Real estate depreciation and amortization
For the three months ended March 31, 2022 and 2021, the Company recognized real estate depreciation and amortization of $163.6 million and $144.1 million, respectively. The increase in 2022 as compared to 2021 was primarily attributable to communities acquired in 2021, partially offset by fully depreciated assets in 2022 and 2021.

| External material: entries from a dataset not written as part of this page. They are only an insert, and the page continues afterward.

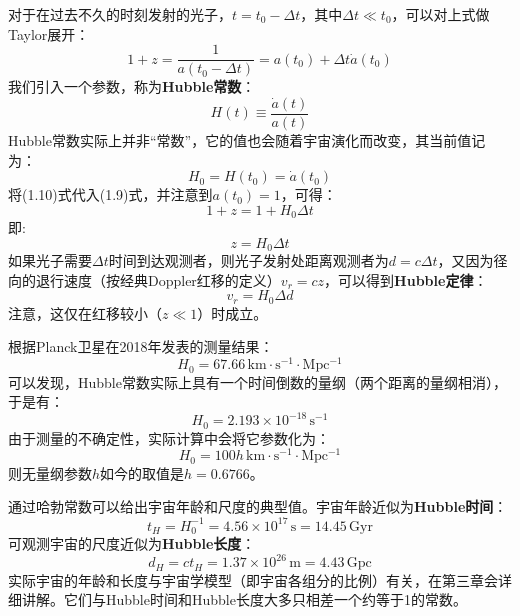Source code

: \documentclass[fontset=none,openany,a4paper]{ctexbook}
\begin{document}
对于在过去不久的时刻发射的光子，$t = t_0 - \Delta t$，其中$\Delta t \ll t_0$，可以对上式做Taylor展开：
\begin{equation}
    1 + z = \frac{1}{a(t_0 - \Delta t)} = a(t_0) + \Delta t \dot{a}(t_0)
\end{equation}
我们引入一个参数，称为\textbf{Hubble常数}：
\begin{equation}
    H(t) \equiv \frac{\dot{a}(t)}{a(t)}
\end{equation}
Hubble常数实际上并非“常数”，它的值也会随着宇宙演化而改变，其当前值记为：
\begin{equation}
    H_0 = H(t_0) = \dot{a}(t_0)
\end{equation}
将(1.10)式代入(1.9)式，并注意到$a(t_0) = 1$，可得：
\begin{equation}
    1 + z = 1 + H_0 \Delta t
\end{equation}
即:
\begin{equation}
    z = H_0 \Delta t
\end{equation}
如果光子需要$\Delta t$时间到达观测者，则光子发射处距离观测者为$d = c\Delta t$，又因为径向的退行速度（按经典Doppler红移的定义）$v_r = cz$，可以得到\textbf{Hubble定律}：
\begin{equation}
    v_r = H_0 \Delta d
\end{equation}
注意，这仅在红移较小（$z \ll 1$）时成立。

根据Planck卫星在2018年发表的测量结果：
\begin{equation}
    H_0 = 67.66\,\mathrm{km \cdot s^{-1} \cdot Mpc^{-1}}
\end{equation}
可以发现，Hubble常数实际上具有一个时间倒数的量纲（两个距离的量纲相消），于是有：
\begin{equation}
    H_0 = 2.193 \times 10^{-18}\,\mathrm{s^{-1}}
\end{equation}
由于测量的不确定性，实际计算中会将它参数化为：
\begin{equation}
    H_0 = 100h \,\mathrm{km \cdot s^{-1} \cdot Mpc^{-1}}
\end{equation}
则无量纲参数$h$如今的取值是$h = 0.6766$。

通过哈勃常数可以给出宇宙年龄和尺度的典型值。宇宙年龄近似为\textbf{Hubble时间}：
\begin{equation}
    t_H = H_0^{-1} = 4.56 \times 10^{17}\,\mathrm{s} = 14.45 \,\mathrm{Gyr}
\end{equation}
可观测宇宙的尺度近似为\textbf{Hubble长度}：
\begin{equation}
    d_H = ct_H = 1.37 \times 10^{26}\,\mathrm{m} = 4.43\,\mathrm{Gpc}
\end{equation}
实际宇宙的年龄和长度与宇宙学模型（即宇宙各组分的比例）有关，在第三章会详细讲解。它们与Hubble时间和Hubble长度大多只相差一个约等于1的常数。
\end{document}
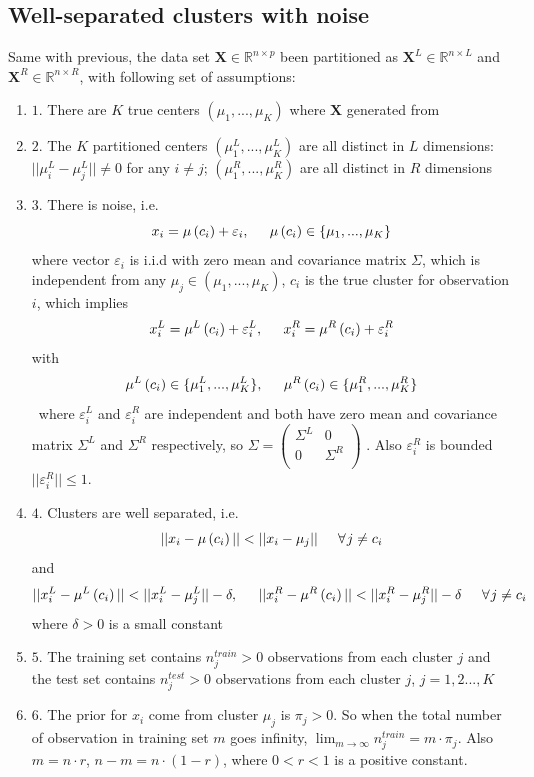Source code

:\documentclass[11pt]{article}
\begin{document}
\subsection{Well-separated clusters with noise}
Same with previous, the data set $\mathbf{X} \in \mathbb{R}^{n \times p}$ been partitioned as $\mathbf{X}^L \in \mathbb{R}^{n \times L}$ and $\mathbf{X}^R \in \mathbb{R}^{n \times R}$, with following set of assumptions:
\begin{enumerate}[label={Assumption},leftmargin=*]
	\item $1.$ There are $K$ true centers $(\mu_1,...,\mu_K)$ where $\mathbf{X}$ generated from
	\item $2.$ The $K$ partitioned centers $(\mu^L_1,...,\mu^L_K)$ are all distinct in $L$ dimensions: $||\mu^L_i-\mu^L_j|| \neq 0$ for any $i \neq j$; $(\mu^R_1,...,\mu^R_K)$ are all distinct in $R$ dimensions
	\item $3.$ There is noise, i.e. $$x_i = \mu \left(c_i\right) + \varepsilon_i, \hspace{0.2 in} \mu \left(c_i\right) \in \{\mu_1,...,\mu_K\}$$ where vector $\varepsilon_i$ is i.i.d with zero mean and covariance matrix $\Sigma$, which is independent from any $\mu_j \in (\mu_1,...,\mu_K)$, $c_i$ is the true cluster for observation $i$, which implies $$x^L_i = \mu^L \left(c_i\right) + \varepsilon^L_i,\hspace{0.2in} x^R_i = \mu^R \left(c_i\right) + \varepsilon^R_i$$ 
with $$\mu^L\left(c_i\right) \in \{\mu^L_1,...,\mu^L_K\},\hspace{0.2in} \mu^R\left(c_i\right) \in \{\mu^R_1,...,\mu^R_K\} $$\
where $\varepsilon^L_i$ and $\varepsilon^R_i$ are independent and both have zero mean and covariance matrix $\Sigma^L$ and $\Sigma^R$ respectively, so $\Sigma = 
\begin{pmatrix}
  \Sigma^L &0\\
  0  &\Sigma^R\\
  \end{pmatrix}$
. Also $\varepsilon^R_i$ is bounded $||\varepsilon^R_i|| \leq 1$.
	\item $4.$ Clusters are well separated, i.e. \[ ||x_i-\mu \left(c_i\right)|| < ||x_i-\mu_{j}|| \hspace{0.2 in}\forall \hspace{0.01 in}j\neq c_i \] and \[ ||x^L_i-\mu^L \left(c_i\right)|| < ||x^L_i-\mu^L_{j}||-\delta,  \hspace{0.2 in}||x^R_i-\mu^R \left(c_i\right)|| < ||x^R_i-\mu^R_{j}||-\delta \hspace{0.2 in}\forall \hspace{0.01 in}j\neq c_i\] where $\delta > 0$ is a small constant 
	\item $5.$ The training set contains $n^{train}_j>0$ observations from each cluster $j$ and the test set contains $n^{test}_j > 0$ observations from each cluster $j$, $j=1,2...,K$
	\item $6.$ The prior for $x_i$ come from cluster $\mu_j$ is $\pi_j > 0$. So when the total number of observation in training set $m$ goes infinity, $\lim_{m\to \infty} n^{train}_j = m \cdot \pi_j $. Also $m=n\cdot r$, $n-m = n\cdot (1-r)$, where $0<r<1$ is a positive constant.
\end{enumerate}
\end{document}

Gain/(Loss) on sale of real estate owned
During the three months ended March 31, 2022, the Company did not recognize any gains from the sale of real estate. During the three months ended March 31, 2021, the Company recognized a gain of $50.8 million from the sale of an operating community located in Anaheim, California.
Interest expense
For the three months ended March 31, 2022 and 2021, the Company recognized interest expense of $35.9 million and $78.2 million, respectively. The decrease in 2022 as compared to 2021 was primarily due to $42.0 million of extinguishment costs from the prepayment of debt during the three months ended March 31, 2021, as compared to none for the three months ended March 31, 2022.
Inflation
Inflation primarily impacts our results of operations as a result of wage pressures and increases in utilities and repair and maintenance costs. In addition, inflation could also impact our general and administrative expenses, the interest on our debt if variable or refinanced in a high-inflationary environment, and our cost of development, redevelopment or maintenance activities including if materials are not purchased or contractually locked in advance of such increases. However, the majority of our apartment leases have initial terms of 12 months or less, which generally enables us to compensate for inflationary effects by increasing rents on our apartment homes. Although an extreme escalation in costs could have a negative impact on our residents and their ability to absorb rent increases, we do not believe this had a material impact on our results for the three months ended March 31, 2022.